Réparations des victimes : le FONAREV adopte une approche numérique et indépendante pour le processus d’identification
Réparations des victimes : le FONAREV adopte une approche numérique et indépendante pour le processus d’identification
AFP
Le Fonds National de Réparation des Victimes (FONAREV) a réagi aux préoccupations exprimées par certaines organisations de la société civile ayant pris part à une première phase d’identification de l’écosystème des partenaires dans l’Est de la République démocratique du Congo (RDC).
Dans un communiqué, le FONAREV rappelle que l’identification de l’écosystème des partenaires constitue une étape stratégique et déterminante pour la mise en œuvre d’un processus de réparation des victimes à la fois efficace, crédible et inclusif. À ce titre, le Fonds souligne son obligation d’adopter des méthodes rigoureuses, transparentes et conformes aux standards de bonne gouvernance, tant dans l’intérêt des victimes que de l’ensemble des partenaires impliqués.
La première tentative d’identification, conduite avant la dégradation actuelle de la situation sécuritaire dans l’Est du pays, s’était appuyée sur des équipes déployées directement sur le terrain. Si cette démarche avait été menée de bonne foi, le FONAREV reconnaît qu’elle a révélé d’importantes limites, notamment en matière de traçabilité, d’exhaustivité des données et de maîtrise des risques susceptibles d’affecter la qualité et la crédibilité des résultats.
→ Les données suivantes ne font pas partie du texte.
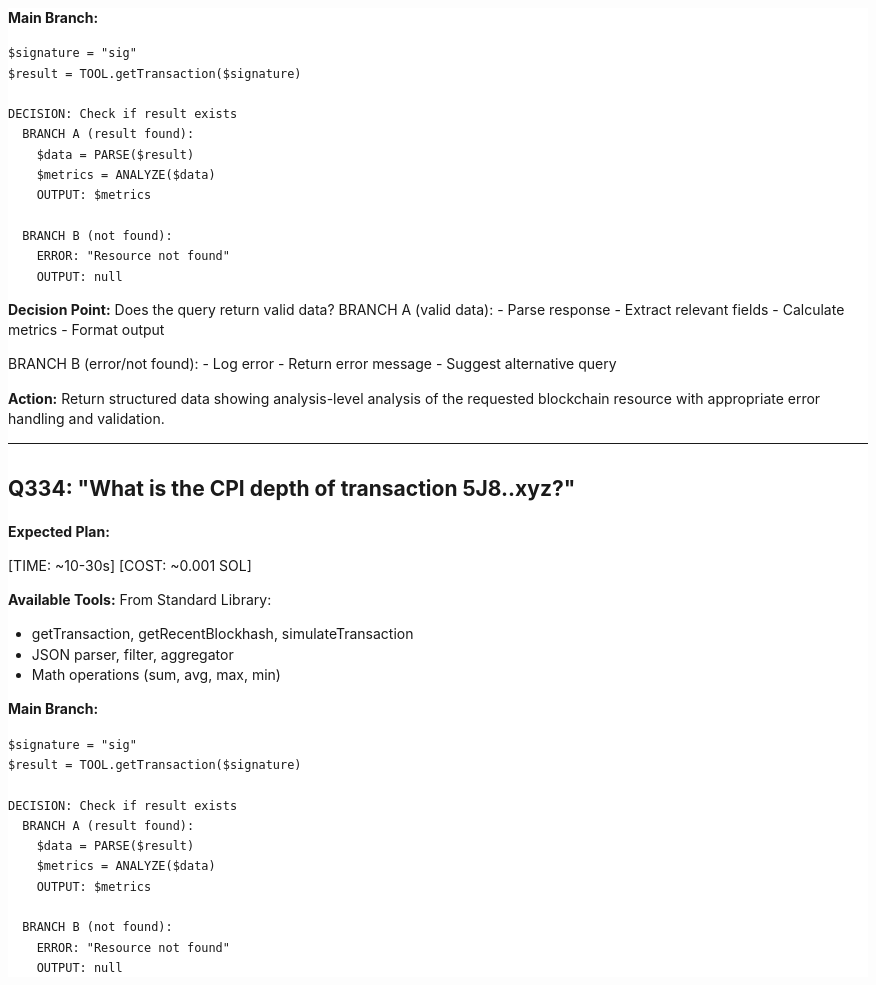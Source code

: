 **Main Branch:**
```
$signature = "sig"
$result = TOOL.getTransaction($signature)

DECISION: Check if result exists
  BRANCH A (result found):
    $data = PARSE($result)
    $metrics = ANALYZE($data)
    OUTPUT: $metrics

  BRANCH B (not found):
    ERROR: "Resource not found"
    OUTPUT: null
```

**Decision Point:** Does the query return valid data?
  BRANCH A (valid data):
    - Parse response
    - Extract relevant fields
    - Calculate metrics
    - Format output

  BRANCH B (error/not found):
    - Log error
    - Return error message
    - Suggest alternative query

**Action:**
Return structured data showing analysis-level analysis of the requested blockchain resource with appropriate error handling and validation.

---

## Q334: "What is the CPI depth of transaction 5J8..xyz?"

**Expected Plan:**

[TIME: ~10-30s] [COST: ~0.001 SOL]

**Available Tools:**
From Standard Library:
  - getTransaction, getRecentBlockhash, simulateTransaction
  - JSON parser, filter, aggregator
  - Math operations (sum, avg, max, min)

**Main Branch:**
```
$signature = "sig"
$result = TOOL.getTransaction($signature)

DECISION: Check if result exists
  BRANCH A (result found):
    $data = PARSE($result)
    $metrics = ANALYZE($data)
    OUTPUT: $metrics

  BRANCH B (not found):
    ERROR: "Resource not found"
    OUTPUT: null
```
Tirant les leçons de cette expérience, le Fonds a décidé de renforcer son approche en lançant un nouveau processus d’identification reposant sur deux piliers majeurs : une plateforme numérique dédiée, destinée à garantir la transparence, la traçabilité et l’égalité d’accès à l’information, ainsi qu’une phase de vérification et de certification indépendante. Cette dernière sera confiée à des cabinets spécialisés et comprendra des descentes sur le terrain ainsi qu’une due diligence approfondie.
Selon le FONAREV, cette nouvelle méthodologie poursuit un objectif clair : sécuriser l’ensemble du processus, prévenir tout risque de conflit d’intérêts et garantir des résultats finaux crédibles, vérifiables et acceptés par toutes les parties prenantes, notamment les victimes, les partenaires techniques et financiers, ainsi que les institutions nationales.
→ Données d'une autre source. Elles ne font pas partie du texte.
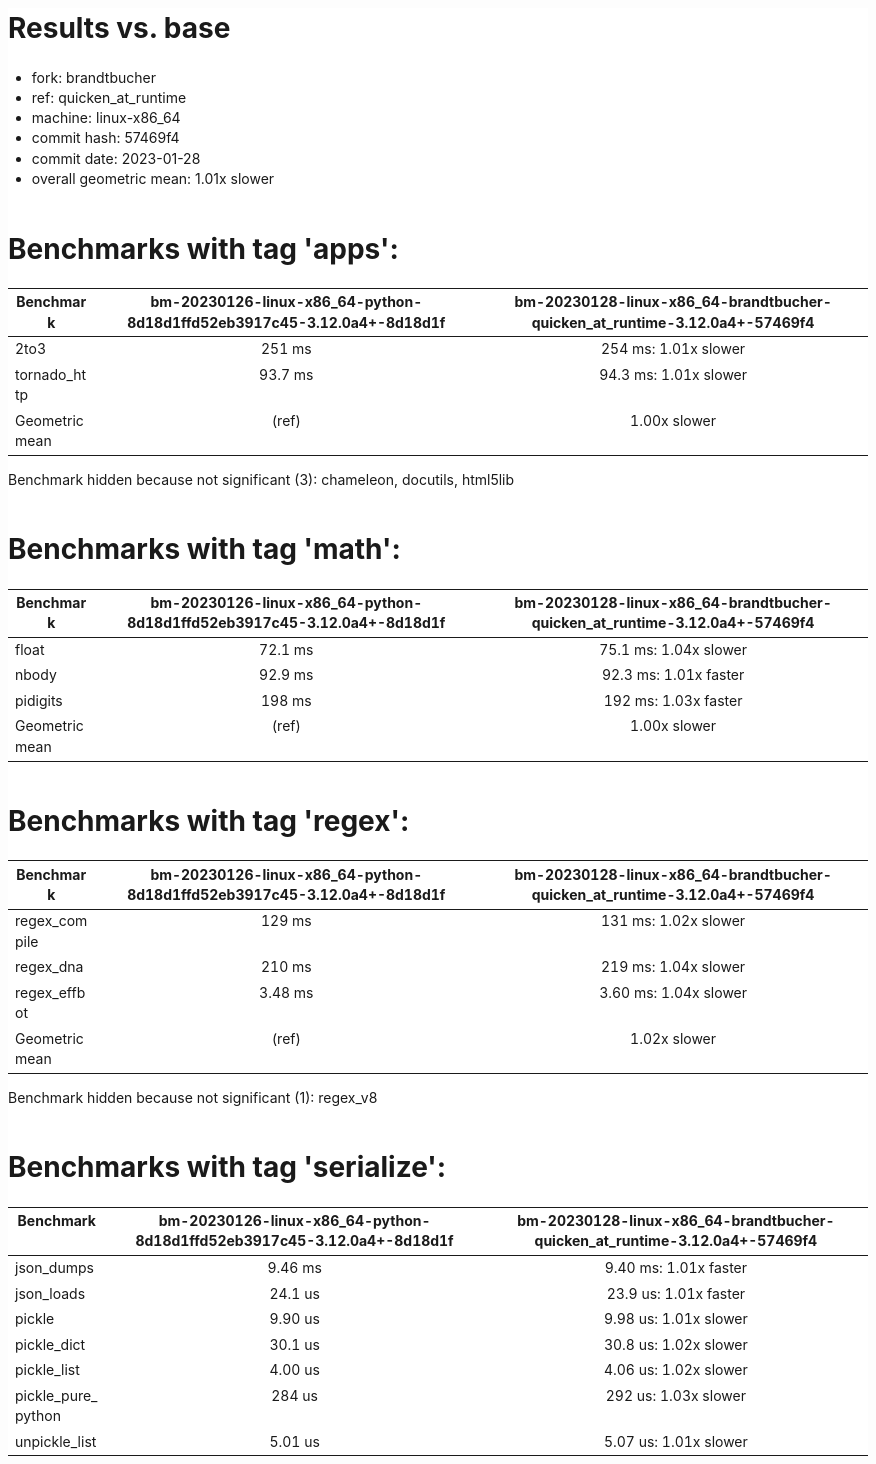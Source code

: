 
# Results vs. base

- fork: brandtbucher
- ref: quicken_at_runtime
- machine: linux-x86_64
- commit hash: 57469f4
- commit date: 2023-01-28
- overall geometric mean: 1.01x slower

Benchmarks with tag 'apps':
===========================

| Benchmark      | bm-20230126-linux-x86_64-python-8d18d1ffd52eb3917c45-3.12.0a4+-8d18d1f | bm-20230128-linux-x86_64-brandtbucher-quicken_at_runtime-3.12.0a4+-57469f4 |
|----------------|:----------------------------------------------------------------------:|:--------------------------------------------------------------------------:|
| 2to3           | 251 ms                                                                 | 254 ms: 1.01x slower                                                       |
| tornado_http   | 93.7 ms                                                                | 94.3 ms: 1.01x slower                                                      |
| Geometric mean | (ref)                                                                  | 1.00x slower                                                               |

Benchmark hidden because not significant (3): chameleon, docutils, html5lib

Benchmarks with tag 'math':
===========================

| Benchmark      | bm-20230126-linux-x86_64-python-8d18d1ffd52eb3917c45-3.12.0a4+-8d18d1f | bm-20230128-linux-x86_64-brandtbucher-quicken_at_runtime-3.12.0a4+-57469f4 |
|----------------|:----------------------------------------------------------------------:|:--------------------------------------------------------------------------:|
| float          | 72.1 ms                                                                | 75.1 ms: 1.04x slower                                                      |
| nbody          | 92.9 ms                                                                | 92.3 ms: 1.01x faster                                                      |
| pidigits       | 198 ms                                                                 | 192 ms: 1.03x faster                                                       |
| Geometric mean | (ref)                                                                  | 1.00x slower                                                               |

Benchmarks with tag 'regex':
============================

| Benchmark      | bm-20230126-linux-x86_64-python-8d18d1ffd52eb3917c45-3.12.0a4+-8d18d1f | bm-20230128-linux-x86_64-brandtbucher-quicken_at_runtime-3.12.0a4+-57469f4 |
|----------------|:----------------------------------------------------------------------:|:--------------------------------------------------------------------------:|
| regex_compile  | 129 ms                                                                 | 131 ms: 1.02x slower                                                       |
| regex_dna      | 210 ms                                                                 | 219 ms: 1.04x slower                                                       |
| regex_effbot   | 3.48 ms                                                                | 3.60 ms: 1.04x slower                                                      |
| Geometric mean | (ref)                                                                  | 1.02x slower                                                               |

Benchmark hidden because not significant (1): regex_v8

Benchmarks with tag 'serialize':
================================

| Benchmark            | bm-20230126-linux-x86_64-python-8d18d1ffd52eb3917c45-3.12.0a4+-8d18d1f | bm-20230128-linux-x86_64-brandtbucher-quicken_at_runtime-3.12.0a4+-57469f4 |
|----------------------|:----------------------------------------------------------------------:|:--------------------------------------------------------------------------:|
| json_dumps           | 9.46 ms                                                                | 9.40 ms: 1.01x faster                                                      |
| json_loads           | 24.1 us                                                                | 23.9 us: 1.01x faster                                                      |
| pickle               | 9.90 us                                                                | 9.98 us: 1.01x slower                                                      |
| pickle_dict          | 30.1 us                                                                | 30.8 us: 1.02x slower                                                      |
| pickle_list          | 4.00 us                                                                | 4.06 us: 1.02x slower                                                      |
| pickle_pure_python   | 284 us                                                                 | 292 us: 1.03x slower                                                       |
| unpickle_list        | 5.01 us                                                                | 5.07 us: 1.01x slower                                                      |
Le Fonds tient par ailleurs à préciser que ce processus n’a aucun caractère exclusif. Les organisations identifiées lors de la première phase ne sont ni remises en cause ni écartées. Elles sont, au contraire, encouragées à rejoindre le processus actuellement en cours, dans un esprit d’équité, de transparence et de consolidation collective.
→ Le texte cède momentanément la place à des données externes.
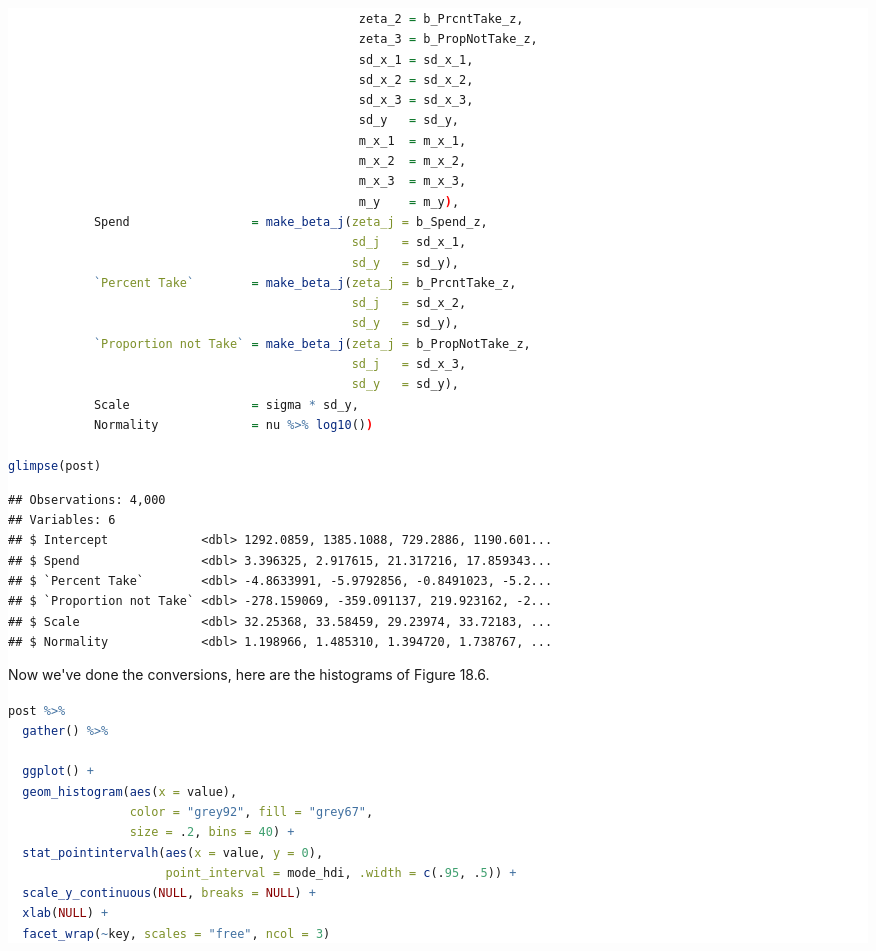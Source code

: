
 ``` r
                                                 zeta_2 = b_PrcntTake_z,
                                                 zeta_3 = b_PropNotTake_z,
                                                 sd_x_1 = sd_x_1,
                                                 sd_x_2 = sd_x_2,
                                                 sd_x_3 = sd_x_3,
                                                 sd_y   = sd_y,
                                                 m_x_1  = m_x_1,
                                                 m_x_2  = m_x_2,
                                                 m_x_3  = m_x_3,
                                                 m_y    = m_y),
            Spend                 = make_beta_j(zeta_j = b_Spend_z,
                                                sd_j   = sd_x_1,
                                                sd_y   = sd_y),
            `Percent Take`        = make_beta_j(zeta_j = b_PrcntTake_z,
                                                sd_j   = sd_x_2,
                                                sd_y   = sd_y),
            `Proportion not Take` = make_beta_j(zeta_j = b_PropNotTake_z,
                                                sd_j   = sd_x_3,
                                                sd_y   = sd_y),
            Scale                 = sigma * sd_y,
            Normality             = nu %>% log10())

glimpse(post)
```

    ## Observations: 4,000
    ## Variables: 6
    ## $ Intercept             <dbl> 1292.0859, 1385.1088, 729.2886, 1190.601...
    ## $ Spend                 <dbl> 3.396325, 2.917615, 21.317216, 17.859343...
    ## $ `Percent Take`        <dbl> -4.8633991, -5.9792856, -0.8491023, -5.2...
    ## $ `Proportion not Take` <dbl> -278.159069, -359.091137, 219.923162, -2...
    ## $ Scale                 <dbl> 32.25368, 33.58459, 29.23974, 33.72183, ...
    ## $ Normality             <dbl> 1.198966, 1.485310, 1.394720, 1.738767, ...

Now we've done the conversions, here are the histograms of Figure 18.6.

``` r
post %>% 
  gather() %>% 
  
  ggplot() +
  geom_histogram(aes(x = value),
                 color = "grey92", fill = "grey67",
                 size = .2, bins = 40) +
  stat_pointintervalh(aes(x = value, y = 0), 
                      point_interval = mode_hdi, .width = c(.95, .5)) +
  scale_y_continuous(NULL, breaks = NULL) +
  xlab(NULL) +
  facet_wrap(~key, scales = "free", ncol = 3)
```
Reconnaissant que l’information préalable autour de cette évolution méthodologique aurait pu être mieux partagée, le FONAREV en prend acte et réaffirme son engagement à renforcer le dialogue, la communication et la collaboration avec l’ensemble des acteurs de l’écosystème.
Convaincu que seule une démarche rigoureuse, inclusive et indépendante permettra de bâtir un écosystème solide et durable, le FONAREV réitère sa disponibilité à travailler avec toutes les organisations engagées, dans le respect des principes de transparence, d’efficacité et de l’intérêt supérieur des victimes.